USAF’s Space Force ‘War Room’ Ready and Waiting

SIMI VALLEY, Calif. — The Air Force has a “war room” of space experts that have been preparing for the go ahead from lawmakers, which could come as early as Dec. 11, to create the new Space Force.

Air Force Secretary Barbara Barrett said these experts have been “putting together designs and plans” to establish the service with the resources the Pentagon will receive, adding “this is a serious business. We’ve got to get this done.”

Multiple key lawmakers said they expect the floor vote on the fiscal 2020 National Defense Authorization Act soon, and the conference language that has been agreed upon will include direction to create the Space Force.

Barrett, speaking alongside Space Force proponent Rep. Mike Rogers (R-Ala.) at the Reagan National Defense Forum here, said the service has learned some things from how the Marine Corps operates inside the Navy, but the new Space Force will be much different. For example, the Marine Corps is people-focused, while the Space Force will be a “talent-driven, tech-based entity.”

Barrett, along with other lawmakers, said the new service needs to focus on being the driving force behind increased space capability.

“We need capability. We need assets in space, not a vast bureaucracy,” Barrett said. “We don’t need duplicate acquisition programs.”

Air Force Chief of Staff Gen. David Goldfein, also speaking at the forum, said the push to create the separate service is coming at the right time, when the US military needs better awareness in space to counter China’s increasing presence. While Russia remains a major threat, its economy is in decline. China, however, is a “pacing threat,” capable of using its stronger economy to bolster its military presence and influence in the region and in space, he said. 

The US military has three simultaneous lines of effort to change how it operates in space, Goldfein said.

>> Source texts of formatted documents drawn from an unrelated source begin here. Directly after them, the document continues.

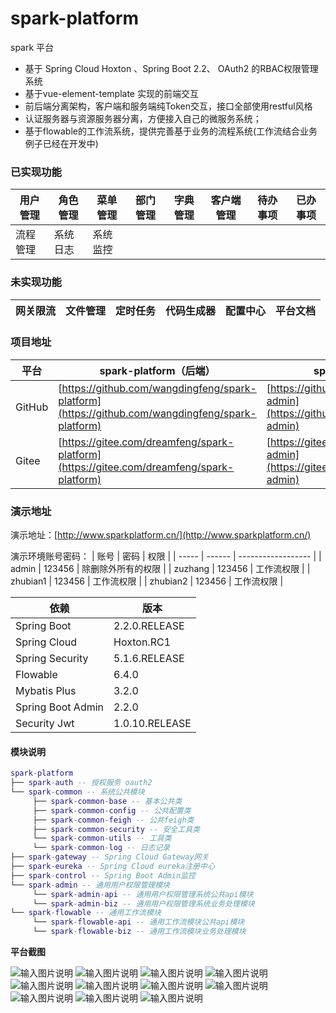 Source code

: # spark-platform
spark 平台

- 基于 Spring Cloud Hoxton 、Spring Boot 2.2、 OAuth2 的RBAC权限管理系统  
- 基于vue-element-template 实现的前端交互  
- 前后端分离架构，客户端和服务端纯Token交互，接口全部使用restful风格
- 认证服务器与资源服务器分离，方便接入自己的微服务系统；
- 基于flowable的工作流系统，提供完善基于业务的流程系统(工作流结合业务例子已经在开发中)

### 已实现功能
|   用户管理  |  角色管理   |  菜单管理   |  部门管理   |  字典管理   |  客户端管理   |  待办事项   |  已办事项   |
| --- | --- | --- | --- | --- | --- | --- | --- |
|   流程管理   |  系统日志   |  系统监控   |     |     |     |     |     |

### 未实现功能

| 网关限流 | 文件管理 | 定时任务 | 代码生成器 | 配置中心 |  平台文档   |
| -------- | -------- | -------- | ---------- | -------- | --- |



### 项目地址
 平台  | spark-platform（后端）|spark-admin（前端）
---|---|---
GitHub | [https://github.com/wangdingfeng/spark-platform](https://github.com/wangdingfeng/spark-platform)|[https://github.com/wangdingfeng/spark-admin](https://github.com/wangdingfeng/spark-admin)
Gitee  | [https://gitee.com/dreamfeng/spark-platform](https://gitee.com/dreamfeng/spark-platform)|[https://gitee.com/dreamfeng/spark-admin](https://gitee.com/dreamfeng/spark-admin)

### 演示地址

演示地址：[http://www.sparkplatform.cn/](http://www.sparkplatform.cn/)

演示环境账号密码：
| 账号  | 密码   | 权限               |
| ----- | ------ | ------------------ |
| admin | 123456 | 除删除外所有的权限 |
| zuzhang | 123456 | 工作流权限 |
| zhubian1 | 123456 | 工作流权限 |
| zhubian2 | 123456 | 工作流权限 |

依赖 | 版本
---|---
Spring Boot |  2.2.0.RELEASE 
Spring Cloud | Hoxton.RC1   
Spring Security | 5.1.6.RELEASE
Flowable | 6.4.0
Mybatis Plus | 3.2.0
Spring Boot Admin | 2.2.0
Security Jwt | 1.0.10.RELEASE

#### 模块说明
```lua
spark-platform 
├── spark-auth -- 授权服务 oauth2
└── spark-common -- 系统公共模块 
     ├── spark-common-base -- 基本公共类
     ├── spark-common-config -- 公共配置类
     ├── spark-common-feigh -- 公共feigh类
     ├── spark-common-security -- 安全工具类
     └── spark-common-utils -- 工具类
     └── spark-common-log -- 日志记录
├── spark-gateway -- Spring Cloud Gateway网关
├── spark-eureka -- Spring Cloud eureka注册中心
├── spark-control -- Spring Boot Admin监控
└── spark-admin -- 通用用户权限管理模块
     └── spark-admin-api -- 通用用户权限管理系统公共api模块
     └── spark-admin-biz -- 通用用户权限管理系统业务处理模块
└── spark-flowable -- 通用工作流模块
     └── spark-flowable-api -- 通用工作流模块公共api模块
     └── spark-flowable-biz -- 通用工作流模块业务处理模块
```
 **平台截图**
 
![输入图片说明](https://images.gitee.com/uploads/images/2020/0414/203519_d3bb2ecf_1890906.png "屏幕截图.png")
![输入图片说明](https://images.gitee.com/uploads/images/2020/0414/203457_15593a6b_1890906.png "屏幕截图.png")
![输入图片说明](https://images.gitee.com/uploads/images/2020/0414/203428_709e61c6_1890906.png "屏幕截图.png")
![输入图片说明](https://images.gitee.com/uploads/images/2020/0414/203543_ed7c5f02_1890906.png "屏幕截图.png")
![输入图片说明](https://images.gitee.com/uploads/images/2020/0414/205632_66bdcc0b_1890906.png "屏幕截图.png")
![输入图片说明](https://images.gitee.com/uploads/images/2020/0414/205726_e7fc1fd3_1890906.png "屏幕截图.png")
![输入图片说明](https://images.gitee.com/uploads/images/2020/0414/205905_b67406dd_1890906.png "屏幕截图.png")
![输入图片说明](https://images.gitee.com/uploads/images/2020/0414/205836_f50e2362_1890906.png "屏幕截图.png")
![输入图片说明](https://images.gitee.com/uploads/images/2020/0414/205954_e8763418_1890906.png "屏幕截图.png")
![输入图片说明](https://images.gitee.com/uploads/images/2020/0414/210304_7fb0e942_1890906.png "屏幕截图.png")
![输入图片说明](https://images.gitee.com/uploads/images/2020/0414/210343_6346c833_1890906.png "屏幕截图.png")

  • It must defend existing space assets because the US will “rely on [them] for a long time,” he said.
  • It must create a more defendable architecture of systems. “It’s not good enough to just take punches, we have to punch back. The adversary has to know you can punch back,” Goldfein added.
  • It must transition its space operators to a “war fighting force,” which includes the creation of the new service, he said.

“The US is the best in space,” Barrett said, “but the trajectory is changing.”

To be able to successfully accomplish its goals in space, the Pentagon needs to improve how it can inform the public about its operations and plans. A part of this could be reducing the amount of information about space operations that is classified, Barrett said.

While the Pentagon needs to be careful about what it opens to the public, there is much more data that is classified than there needs to be, she said. For example, most of the public uses data from space assets immediately after waking up every day, but not many understand that. “There isn’t a constituency for space,” she said.

“Our way of life is more dependent upon space than any other nation,” Barrett said. “It is important for America to get on the case of space. And we have got to be able to deter derogatory action in space, and if deterrence doesn’t work, we need to be prepared to be something other than a victim with our space assets.”

The creation of the Space Force will be the second major change for the Pentagon in its space-focused infrastructure, following the reactivation of US Space Command earlier this year.

Barrett said Dec. 7 the service still has not decided on a base for the command’s headquarters. The Air Force is taking its time in the selection process to avoid potential legal challenges so it can progress quickly once picked, she said.